Ernani Assis, CEO da eXp Brasil, conversou com a gente no segundo episódio da FixLive e contou um pouco sobre como o Brasil é visto mundo afora e qual o momento das imobiliárias tradicionais no país.

Diante das boas perspectivas do mercado imobiliário, será fundamental não somente aproveitar o momento, mas saber dar continuidade.

Não há dúvidas que vivemos um momento histórico. O sistema imobiliário como um todo, incluindo construtoras, incorporadoras e os mediadores – tais como as próprias imobiliárias, precisarão de muita cautela e prudência em relação ao que poderá ser feito mediante as perspectivas positivas que têm sido observadas no mercado imobiliário em especial.

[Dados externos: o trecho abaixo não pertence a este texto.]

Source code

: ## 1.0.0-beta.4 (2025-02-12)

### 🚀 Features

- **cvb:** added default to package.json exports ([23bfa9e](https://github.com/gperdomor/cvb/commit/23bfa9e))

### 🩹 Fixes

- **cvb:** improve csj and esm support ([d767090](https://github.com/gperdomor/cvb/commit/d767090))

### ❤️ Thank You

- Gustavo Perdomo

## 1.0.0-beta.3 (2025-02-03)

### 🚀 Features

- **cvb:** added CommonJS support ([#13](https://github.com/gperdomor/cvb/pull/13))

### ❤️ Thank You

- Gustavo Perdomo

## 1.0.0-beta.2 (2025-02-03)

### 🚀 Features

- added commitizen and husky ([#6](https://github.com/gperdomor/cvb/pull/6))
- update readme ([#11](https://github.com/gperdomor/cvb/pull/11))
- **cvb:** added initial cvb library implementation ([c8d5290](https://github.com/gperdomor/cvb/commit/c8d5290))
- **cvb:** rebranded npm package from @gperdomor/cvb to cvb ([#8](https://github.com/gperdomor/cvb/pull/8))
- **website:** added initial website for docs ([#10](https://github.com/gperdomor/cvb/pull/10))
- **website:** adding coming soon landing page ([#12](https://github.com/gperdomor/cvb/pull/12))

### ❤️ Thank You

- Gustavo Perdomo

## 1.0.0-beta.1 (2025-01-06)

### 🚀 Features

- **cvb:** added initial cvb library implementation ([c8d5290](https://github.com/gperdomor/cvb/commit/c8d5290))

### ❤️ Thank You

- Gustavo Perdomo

Mesmo em meio a pandemia, o mercado imobiliário de São Paulo, por exemplo, registrou aumento de vendas. Além disso, também houve aumento no número de corretores e importantes players do setor que afirmam que estamos vivendo até mesmo um “mini boom” no mercado imobiliário.


Segundo Ernani Assis, CEO da eXp Brasil, com tais perspectivas, não bastará apenas saber aproveitar o momento, mas também se preocupar com o planejamento de ações que darão continuidade a boa fase.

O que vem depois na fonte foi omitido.